Stored data entries
*** Block opens ***

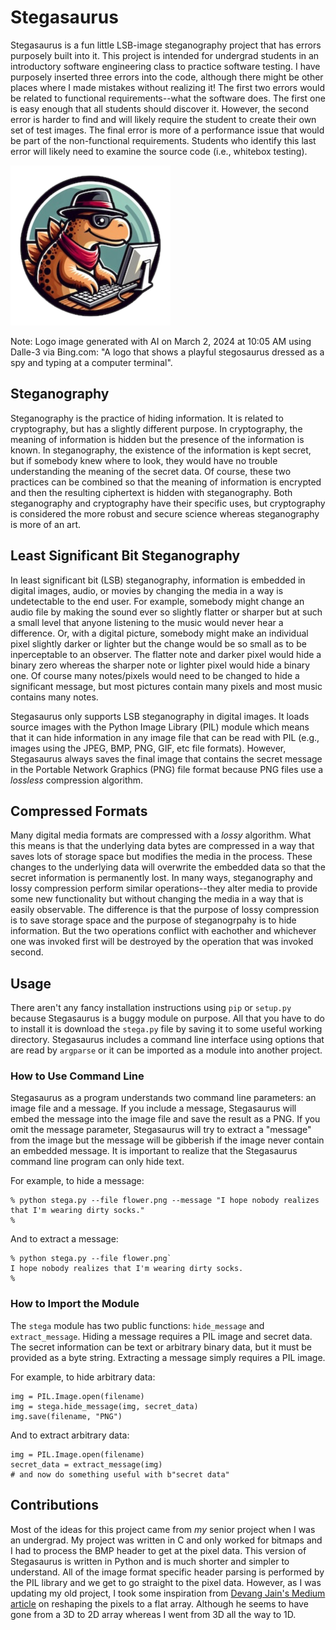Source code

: # Stegasaurus
Stegasaurus is a fun little LSB-image steganography project that has errors purposely built into it. This project is intended for undergrad students in an introductory software engineering class to practice software testing. I have purposely inserted three errors into the code, although there might be other places where I made mistakes without realizing it! The first two errors would be related to functional requirements--what the software does. The first one is easy enough that all students should discover it. However, the second error is harder to find and will likely require the student to create their own set of test images. The final error is more of a performance issue that would be part of the non-functional requirements. Students who identify this last error will likely need to examine the source code (i.e., whitebox testing).

![A logo that shows a playful stegosaurus dressed as a spy and typing at a computer terminal that was generated by DALL·E 3 on Bing](stegasaurus.png)

Note: Logo image generated with AI on March 2, 2024 at 10:05 AM using Dalle-3 via Bing.com: "A logo that shows a playful stegosaurus dressed as a spy and typing at a computer terminal".

## Steganography
Steganography is the practice of hiding information. It is related to cryptography, but has a slightly different purpose. In cryptography, the meaning of information is hidden but the presence of the information is known. In steganography, the existence of the information is kept secret, but if somebody knew where to look, they would have no trouble understanding the meaning of the secret data. Of course, these two practices can be combined so that the meaning of information is encrypted and then the resulting ciphertext is hidden with steganography. Both steganography and cryptography have their specific uses, but cryptography is considered the more robust and secure science whereas steganography is more of an art.

## Least Significant Bit Steganography
In least significant bit (LSB) steganography, information is embedded in digital images, audio, or movies by changing the media in a way is undetectable to the end user. For example, somebody might change an audio file by making the sound ever so slightly flatter or sharper but at such a small level that anyone listening to the music would never hear a difference. Or, with a digital picture, somebody might make an individual pixel slightly darker or lighter but the change would be so small as to be inperceptable to an observer. The flatter note and darker pixel would hide a binary zero whereas the sharper note or lighter pixel would hide a binary one. Of course many notes/pixels would need to be changed to hide a significant message, but most pictures contain many pixels and most music contains many notes.

Stegasaurus only supports LSB steganography in digital images. It loads source images with the Python Image Library (PIL) module which means that it can hide information in any image file that can be read with PIL (e.g., images using the JPEG, BMP, PNG, GIF, etc file formats). However, Stegasaurus always saves the final image that contains the secret message in the Portable Network Graphics (PNG) file format because PNG files use a *lossless* compression algorithm.

## Compressed Formats
Many digital media formats are compressed with a *lossy* algorithm. What this means is that the underlying data bytes are compressed in a way that saves lots of storage space but modifies the media in the process. These changes to the underlying data will overwrite the embedded data so that the secret information is permanently lost. In many ways, steganography and lossy compression perform similar operations--they alter media to provide some new functionality but without changing the media in a way that is easily observable. The difference is that the purpose of lossy compression is to save storage space and the purpose of steganogrpahy is to hide information. But the two operations conflict with eachother and whichever one was invoked first will be destroyed by the operation that was invoked second.

## Usage
There aren't any fancy installation instructions using `pip` or `setup.py` because Stegasaurus is a buggy module on purpose. All that you have to do to install it is download the `stega.py` file by saving it to some useful working directory. Stegasaurus includes a command line interface using options that are read by `argparse` or it can be imported as a module into another project.

### How to Use Command Line
Stegasaurus as a program understands two command line parameters: an image file and a message. If you include a message, Stegasaurus will embed the message into the image file and save the result as a PNG. If you omit the message parameter, Stegasaurus will try to extract a "message" from the image but the message will be gibberish if the image never contain an embedded message. It is important to realize that the Stegasaurus command line program can only hide text.

For example, to hide a message:
```
% python stega.py --file flower.png --message "I hope nobody realizes that I'm wearing dirty socks."
%
```

And to extract a message:
```
% python stega.py --file flower.png`
I hope nobody realizes that I'm wearing dirty socks.
%
```
### How to Import the Module
The `stega` module has two public functions: `hide_message` and `extract_message`. Hiding a message requires a PIL image and secret data. The secret information can be text or arbitrary binary data, but it must be provided as a byte string. Extracting a message simply requires a PIL image.

For example, to hide arbitrary data:
```
img = PIL.Image.open(filename)
img = stega.hide_message(img, secret_data)
img.save(filename, "PNG")
```

And to extract arbitrary data:
```
img = PIL.Image.open(filename)
secret_data = extract_message(img)
# and now do something useful with b"secret data"
```
## Contributions
Most of the ideas for this project came from *my* senior project when I was an undergrad. My project was written in C and only worked for bitmaps and I had to process the BMP header to get at the pixel data. This version of Stegasaurus is written in Python and is much shorter and simpler to understand. All of the image format specific header parsing is performed by the PIL library and we get to go straight to the pixel data. However, as I was updating my old project, I took some inspiration from [Devang Jain's Medium article](https://medium.com/swlh/lsb-image-steganography-using-python-2bbbee2c69a2) on reshaping the pixels to a flat array. Although he seems to have gone from a 3D to 2D array whereas I went from 3D all the way to 1D. 

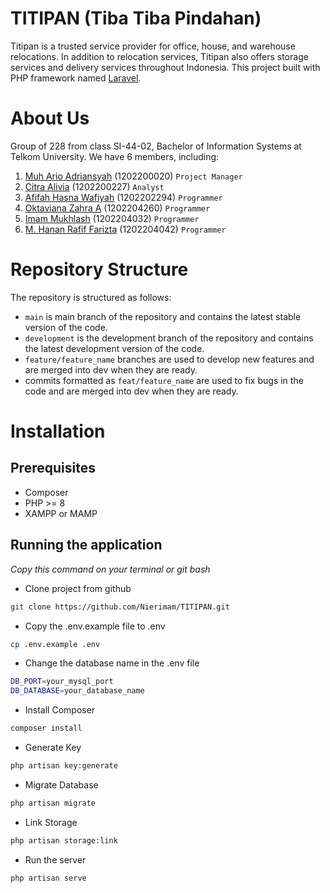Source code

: # TITIPAN (Tiba Tiba Pindahan)

Titipan is a trusted service provider for office, house, and warehouse relocations. In addition to relocation services, Titipan also offers storage services and delivery services throughout Indonesia. This project built with PHP framework named [Laravel](https://laravel.com/).

# About Us
Group of 228 from class SI-44-02, Bachelor of Information Systems at Telkom University. We have 6 members, including:

1. [Muh Ario Adriansyah](https://www.instagram.com/madrioo_/) (1202200020) ``Project Manager``
2. [Citra Alivia](https://www.instagram.com/Cttraaaaa/) (1202200227) ``Analyst``
3. [Afifah Hasna Wafiyah](https://www.instagram.com/afiffaaah/) (1202202294) ``Programmer`` 
4. [Oktaviana Zahra A](https://www.instagram.com/okktavi/) (1202204260) ``Programmer``
5. [Imam Mukhlash](https://www.instagram.com/nierimam/) (1202204032) ``Programmer``
6. [M. Hanan Rafif Farizta](https://www.instagram.com/hananfarizta/) (1202204042) ``Programmer`` 


# Repository Structure

The repository is structured as follows:

-   `main` is main branch of the repository and contains the latest stable version of the code.
-   `development` is the development branch of the repository and contains the latest development version of the code.
-   `feature/feature_name` branches are used to develop new features and are merged into dev when they are ready.
-   commits formatted as `feat/feature_name` are used to fix bugs in the code and are merged into dev when they are ready.

# Installation
## Prerequisites
- Composer
- PHP >= 8
- XAMPP or MAMP

## Running the application
*Copy this command on your terminal or git bash*

- Clone project from github

```bash
git clone https://github.com/Nierimam/TITIPAN.git
```

- Copy the .env.example file to .env

```bash
cp .env.example .env
```

- Change the database name in the .env file

```bash
DB_PORT=your_mysql_port
DB_DATABASE=your_database_name
```

- Install Composer

```bash
composer install
```

- Generate Key

```bash
php artisan key:generate
```

- Migrate Database

```bash
php artisan migrate
```

- Link Storage

```bash
php artisan storage:link
```

- Run the server

```bash
php artisan serve
```
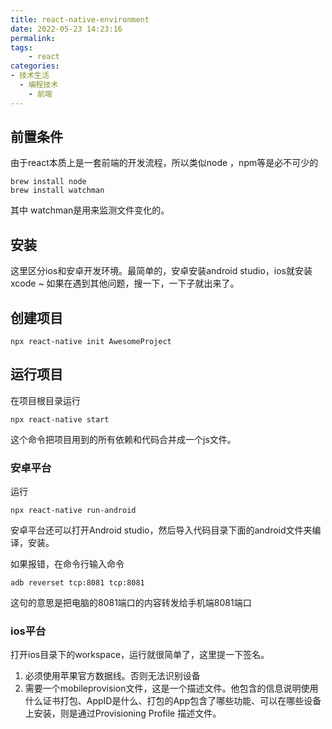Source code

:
 ```yaml
---
title: react-native-environment
date: 2022-05-23 14:23:16
permalink:
tags:
    - react 
categories:
- 技术生活
  - 编程技术
    - 前端
---
```


## 前置条件
由于react本质上是一套前端的开发流程，所以类似node ，npm等是必不可少的
```
brew install node
brew install watchman
```
其中 watchman是用来监测文件变化的。



## 安装 
这里区分ios和安卓开发环境。最简单的，安卓安装android studio，ios就安装xcode ~ 如果在遇到其他问题，搜一下，一下子就出来了。


## 创建项目
```
npx react-native init AwesomeProject
```

## 运行项目
在项目根目录运行
```
npx react-native start
```
这个命令把项目用到的所有依赖和代码合并成一个js文件。

### 安卓平台
运行
```
npx react-native run-android
```
安卓平台还可以打开Android studio，然后导入代码目录下面的android文件夹编译，安装。

如果报错，在命令行输入命令
```
adb reverset tcp:8081 tcp:8081 
```
这句的意思是把电脑的8081端口的内容转发给手机端8081端口

### ios平台
打开ios目录下的workspace，运行就很简单了，这里提一下签名。
1. 必须使用苹果官方数据线。否则无法识别设备
2. 需要一个mobileprovision文件，这是一个描述文件。他包含的信息说明使用什么证书打包、AppID是什么、打包的App包含了哪些功能、可以在哪些设备上安装，则是通过Provisioning Profile 描述文件。
 
 


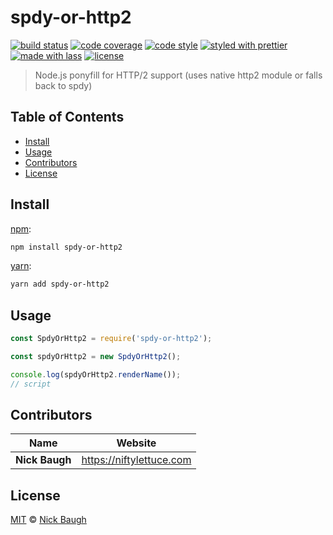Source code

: # spdy-or-http2

[![build status](https://img.shields.io/travis/niftylettuce/spdy-or-http2.svg)](https://travis-ci.org/niftylettuce/spdy-or-http2)
[![code coverage](https://img.shields.io/codecov/c/github/niftylettuce/spdy-or-http2.svg)](https://codecov.io/gh/niftylettuce/spdy-or-http2)
[![code style](https://img.shields.io/badge/code_style-XO-5ed9c7.svg)](https://github.com/sindresorhus/xo)
[![styled with prettier](https://img.shields.io/badge/styled_with-prettier-ff69b4.svg)](https://github.com/prettier/prettier)
[![made with lass](https://img.shields.io/badge/made_with-lass-95CC28.svg)](https://lass.js.org)
[![license](https://img.shields.io/github/license/niftylettuce/spdy-or-http2.svg)](LICENSE)

> Node.js ponyfill for HTTP/2 support (uses native http2 module or falls back to spdy)


## Table of Contents

* [Install](#install)
* [Usage](#usage)
* [Contributors](#contributors)
* [License](#license)


## Install

[npm][]:

```sh
npm install spdy-or-http2
```

[yarn][]:

```sh
yarn add spdy-or-http2
```


## Usage

```js
const SpdyOrHttp2 = require('spdy-or-http2');

const spdyOrHttp2 = new SpdyOrHttp2();

console.log(spdyOrHttp2.renderName());
// script
```


## Contributors

| Name           | Website                    |
| -------------- | -------------------------- |
| **Nick Baugh** | <https://niftylettuce.com> |


## License

[MIT](LICENSE) © [Nick Baugh](https://niftylettuce.com)


## 

[npm]: https://www.npmjs.com/

[yarn]: https://yarnpkg.com/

*** Block closes ***

* [Task item]:
Give again, exactly, the lines starting at the first entry above and ending at the line with "Stegasaurus is a fun"; please leave pictures out.

* [Exercise output]:
Source code

: # Stegasaurus
Stegasaurus is a fun little LSB-image steganography project that has errors purposely built into it. This project is intended for undergrad students in an introductory software engineering class to practice software testing. I have purposely inserted three errors into the code, although there might be other places where I made mistakes without realizing it! The first two errors would be related to functional requirements--what the software does. The first one is easy enough that all students should discover it. However, the second error is harder to find and will likely require the student to create their own set of test images. The final error is more of a performance issue that would be part of the non-functional requirements. Students who identify this last error will likely need to examine the source code (i.e., whitebox testing).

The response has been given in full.